In view of the identified lack of confidence of many practising teachers, this raises the potential for mutual learning partnerships to be established, based around teaching science, between the colleague teacher and the preservice teacher. The approach at the centre of this study established a reflective process as the central aspect of learning for the preservice teachers.
Twenty-five final year preservice primary teachers planned and delivered a lesson sequence of a minimum of six lessons. They were placed in 10 different primary schools across northern Tasmania, some quite remote from Launceston.

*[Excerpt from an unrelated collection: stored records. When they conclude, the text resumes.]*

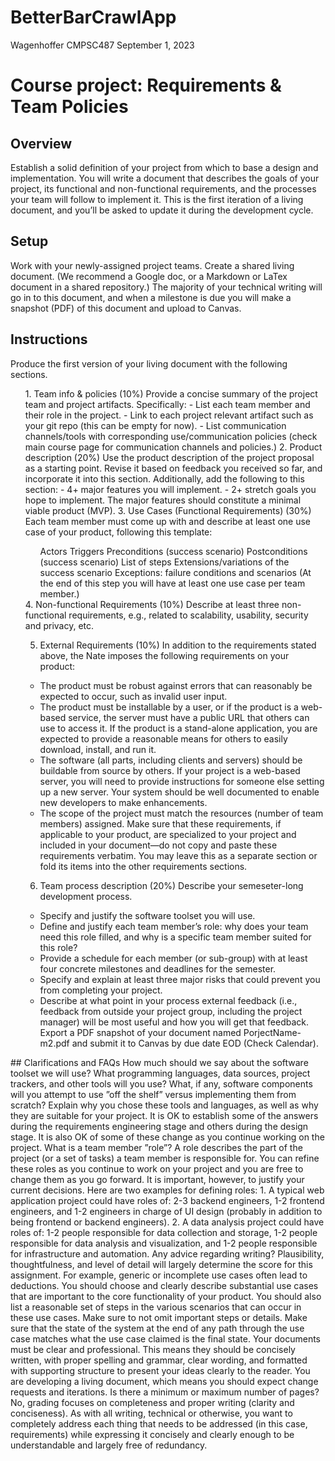 # BetterBarCrawlApp
Wagenhoffer
CMPSC487
September 1, 2023

# Course project: Requirements & Team Policies

## Overview
Establish a solid definition of your project from which to base a design and implementation. You will
write a document that describes the goals of your project, its functional and non-functional requirements,
and the processes your team will follow to implement it. This is the first iteration of a living document,
and you’ll be asked to update it during the development cycle.
## Setup
Work with your newly-assigned project teams.
Create a shared living document. (We recommend a Google doc, or a Markdown or LaTex document
in a shared repository.) The majority of your technical writing will go in to this document, and when a
milestone is due you will make a snapshot (PDF) of this document and upload to Canvas.
## Instructions
Produce the first version of your living document with the following sections.
<ol>
  1. Team info & policies (10%)
  Provide a concise summary of the project team and project artifacts. Specifically:
  - List each team member and their role in the project.
  - Link to each project relevant artifact such as your git repo (this can be empty for now).
  - List communication channels/tools with corresponding use/communication policies (check main
  course page for communication channels and policies.)
  2. Product description (20%)
  Use the product description of the project proposal as a starting point. Revise it based on feedback you
  received so far, and incorporate it into this section. Additionally, add the following to this section:
  - 4+ major features you will implement.
  - 2+ stretch goals you hope to implement.
  The major features should constitute a minimal viable product (MVP).
  3. Use Cases (Functional Requirements) (30%)
  Each team member must come up with and describe at least one use case of your product, following
  this template:
  <ol>
    Actors
    Triggers
    Preconditions (success scenario)
    Postconditions (success scenario)
    List of steps
    Extensions/variations of the success scenario
    Exceptions: failure conditions and scenarios
    (At the end of this step you will have at least one use case per team member.)
  </ol>
  4. Non-functional Requirements (10%)
  Describe at least three non-functional requirements, e.g., related to scalability, usability, security and
  privacy, etc.
  
  5. External Requirements (10%)
  In addition to the requirements stated above, the Nate imposes the following requirements on your
  product:
  - The product must be robust against errors that can reasonably be expected to occur, such as invalid
  user input.
  - The product must be installable by a user, or if the product is a web-based service, the server must
  have a public URL that others can use to access it. If the product is a stand-alone application, you
  are expected to provide a reasonable means for others to easily download, install, and run it.
  - The software (all parts, including clients and servers) should be buildable from source by others. If
  your project is a web-based server, you will need to provide instructions for someone else setting up a
  new server. Your system should be well documented to enable new developers to make enhancements.
  - The scope of the project must match the resources (number of team members) assigned.
  Make sure that these requirements, if applicable to your product, are specialized to your project and
  included in your document—do not copy and paste these requirements verbatim. You may leave this as a
  separate section or fold its items into the other requirements sections.
  6. Team process description (20%)
  Describe your semeseter-long development process.
  - Specify and justify the software toolset you will use.
  - Define and justify each team member’s role: why does your team need this role filled, and why is
  a specific team member suited for this role?
  - Provide a schedule for each member (or sub-group) with at least four concrete milestones and
  deadlines for the semester.
  - Specify and explain at least three major risks that could prevent you from completing your project.
  - Describe at what point in your process external feedback (i.e., feedback from outside your project
  group, including the project manager) will be most useful and how you will get that feedback.
  Export a PDF snapshot of your document named PorjectName-m2.pdf and submit it to Canvas by due
  date EOD (Check Calendar).
</ol>
## Clarifications and FAQs
How much should we say about the software toolset we will use? What programming languages,
data sources, project trackers, and other tools will you use? What, if any, software components will you
attempt to use ”off the shelf” versus implementing them from scratch? Explain why you chose these tools
and languages, as well as why they are suitable for your project.
It is OK to establish some of the answers during the requirements engineering stage and others during
the design stage. It is also OK of some of these change as you continue working on the project.
What is a team member ”role”? A role describes the part of the project (or a set of tasks) a team
member is responsible for. You can refine these roles as you continue to work on your project and you are
free to change them as you go forward. It is important, however, to justify your current decisions.
Here are two examples for defining roles:
1. A typical web application project could have roles of: 2-3 backend engineers, 1-2 frontend engineers,
and 1-2 engineers in charge of UI design (probably in addition to being frontend or backend engineers).
2. A data analysis project could have roles of: 1-2 people responsible for data collection and storage, 1-2
people responsible for data analysis and visualization, and 1-2 people responsible for infrastructure and
automation.
Any advice regarding writing?
Plausibility, thoughtfulness, and level of detail will largely determine the score for this assignment. For
example, generic or incomplete use cases often lead to deductions. You should choose and clearly describe
substantial use cases that are important to the core functionality of your product. You should also list a
reasonable set of steps in the various scenarios that can occur in these use cases. Make sure to not omit
important steps or details. Make sure that the state of the system at the end of any path through the use
case matches what the use case claimed is the final state.
Your documents must be clear and professional. This means they should be concisely written, with
proper spelling and grammar, clear wording, and formatted with supporting structure to present your
ideas clearly to the reader.
You are developing a living document, which means you should expect change requests and iterations.
Is there a minimum or maximum number of pages?
No, grading focuses on completeness and proper writing (clarity and conciseness). As with all writing,
technical or otherwise, you want to completely address each thing that needs to be addressed (in this case,
requirements) while expressing it concisely and clearly enough to be understandable and largely free of
redundancy.
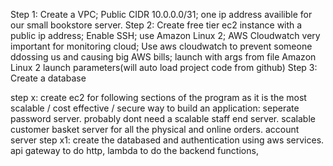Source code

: Step 1: Create a VPC; Public CIDR 10.0.0.0/31; one ip address availible for our small bookstore server.
Step 2: Create free tier ec2 instance with a public ip address; Enable SSH; use Amazon Linux 2; AWS Cloudwatch very important for monitoring cloud; Use aws cloudwatch to prevent someone ddossing us and causing big AWS bills; launch with args from file Amazon Linux 2 launch parameters(will auto load project code from github)
Step 3: Create a database

step x: create ec2 for following sections of the program as it is the most scalable / cost effective / secure way to build an application: seperate password server. probably dont need a scalable staff end server. scalable customer basket server for all the physical and online orders. account server
step x1: create the databased and authentication using aws services. api gateway to do http, lambda to do the backend functions,
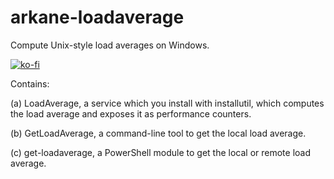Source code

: arkane-loadaverage
==================

Compute Unix-style load averages on Windows.

[![ko-fi](https://www.ko-fi.com/img/githubbutton_sm.svg)](https://ko-fi.com/I3I1VA18)

Contains:

(a) LoadAverage, a service which you install with installutil, which computes the load average and exposes it as performance counters.

(b) GetLoadAverage, a command-line tool to get the local load average.

(c) get-loadaverage, a PowerShell module to get the local or remote load average.

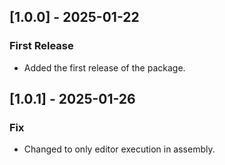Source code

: ## [1.0.0] - 2025-01-22
### First Release
- Added the first release of the package.
## [1.0.1] - 2025-01-26
### Fix
- Changed to only editor execution in assembly.
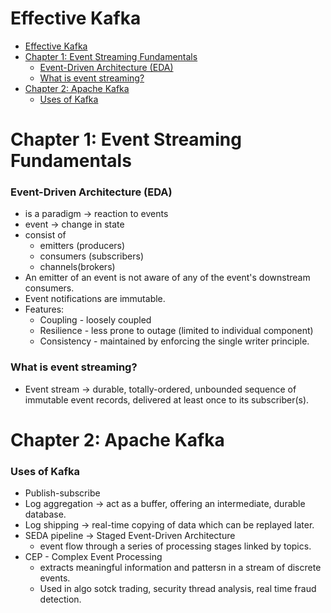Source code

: # Effective Kafka

- [Effective Kafka](#effective-kafka)
- [Chapter 1: Event Streaming Fundamentals](#chapter-1-event-streaming-fundamentals)
    - [Event-Driven Architecture (EDA)](#event-driven-architecture-eda)
    - [What is event streaming?](#what-is-event-streaming)
- [Chapter 2: Apache Kafka](#chapter-2-apache-kafka)
    - [Uses of Kafka](#uses-of-kafka)

# Chapter 1: Event Streaming Fundamentals

### Event-Driven Architecture (EDA)
* is a paradigm -> reaction to events
* event -> change in state
* consist of 
  * emitters (producers)
  * consumers (subscribers)
  * channels(brokers)
* An emitter of an event is not aware of any of the event's downstream consumers. 
* Event notifications are immutable.
* Features: 
  * Coupling - loosely coupled
  * Resilience - less prone to outage (limited to individual component)
  * Consistency - maintained by enforcing the single writer principle. 

### What is event streaming?
* Event stream -> durable, totally-ordered, unbounded sequence of immutable event records, delivered at least once to its subscriber(s).

# Chapter 2: Apache Kafka

### Uses of Kafka
* Publish-subscribe
* Log aggregation ->  act as a buffer, offering an intermediate, durable database. 
* Log shipping -> real-time copying of data which can be replayed later. 
* SEDA pipeline -> Staged Event-Driven Architecture
  * event flow through a series of processing stages linked by topics. 
* CEP - Complex Event Processing 
  * extracts meaningful information and pattersn in a stream of discrete events. 
  * Used in algo sotck trading, security thread analysis, real time fraud detection.
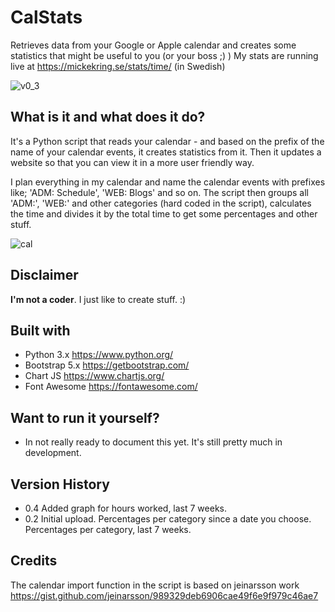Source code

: # CalStats
 Retrieves data from your Google or Apple calendar and creates some statistics that might be useful to you (or your boss ;) )
 My stats are running live at https://mickekring.se/stats/time/ (in Swedish)
 
![v0_3](https://user-images.githubusercontent.com/10948066/124362857-f237fe80-dc37-11eb-8585-c4f550530f4b.jpg)

## What is it and what does it do?
It's a Python script that reads your calendar - and based on the prefix of the name of your calendar events, it creates statistics from it. Then it updates a website so that you can view it in a more user friendly way.

I plan everything in my calendar and name the calendar events with prefixes like; 'ADM: Schedule', 'WEB: Blogs' and so on. The script then groups all 'ADM:', 'WEB:' and other categories (hard coded in the script), calculates the time and divides it by the total time to get some percentages and other stuff.

![cal](https://user-images.githubusercontent.com/10948066/124256060-283b8c80-db2b-11eb-93fe-8a4928c986e2.jpg)

## Disclaimer
__I'm not a coder__. I just like to create stuff. :)

## Built with
* Python 3.x https://www.python.org/
* Bootstrap 5.x https://getbootstrap.com/
* Chart JS https://www.chartjs.org/
* Font Awesome https://fontawesome.com/

## Want to run it yourself?
* In not really ready to document this yet. It's still pretty much in development. 

## Version History
* 0.4 Added graph for hours worked, last 7 weeks.
* 0.2 Initial upload. Percentages per category since a date you choose. Percentages per category, last 7 weeks.

## Credits
The calendar import function in the script is based on jeinarsson work https://gist.github.com/jeinarsson/989329deb6906cae49f6e9f979c46ae7

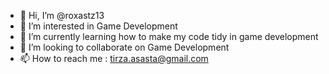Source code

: - 👋 Hi, I’m @roxastz13
- 👀 I’m interested in Game Development
- 🌱 I’m currently learning how to make my code tidy in game development
- 💞️ I’m looking to collaborate on Game Development
- 📫 How to reach me : tirza.asasta@gmail.com

<!---
roxastz13/roxastz13 is a ✨ special ✨ repository because its `README.md` (this file) appears on your GitHub profile.
You can click the Preview link to take a look at your changes.
--->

Data was collected from the pre-service teachers about how successful they thought the program was. This was followed up six months later after the teaching stage by asking the 10 schools to provide feedback about whether there were any long term effects of the science teaching program. Emails and face-to-face interviews were conducted with the principals and the teachers who volunteered to participate.
10 schools, 25 teachers, Department of Education, 25 pre-service teachers, UTAS
From the perspective of the pre-service primary teachers, the project was a resounding success. Most reported a growth in their confidence and willingness to teach science in their classes. A number appreciated the opportunity afforded by the program to actually teach science, an experience that the vast majority of the students had not had in their normal teaching practicum due to a range of pressures in schools and the lack of confidence of most primary teachers with science.
Results from the schools indicate that if a functional partnership approach is established by pre-service teachers and their colleagues, there is a potential for the growth in confidence of both the pre-service and in-service teacher. There is the potential for the approach used to result in a “win-win-win” for the school, the pre-service teacher and the colleague teacher.
- Kenny, J. (2007, July). Preparing primary teachers to teach science: A reflective practice based approach. Paper presented at the annual conference of the Australasian Science Education Research Association, Fremantle, WA.
- Kenny J. (2008, July). Pre-service teachers and In-service teacher working together to teach primary science. Paper presented at the annual conference of the Australasian Science Education Research Association, Brisbane, Queensland.
This project has resulted in a changed approach to the Faculty of Education’s primary science program for pre-service teachers based on reflective practice and teacher partnerships. Negotiations are being made with the Department of Education for more formal arrangements to facilitate the partnership model between in-service and pre-service teachers. Further research is continuing in developing the reflective practice model.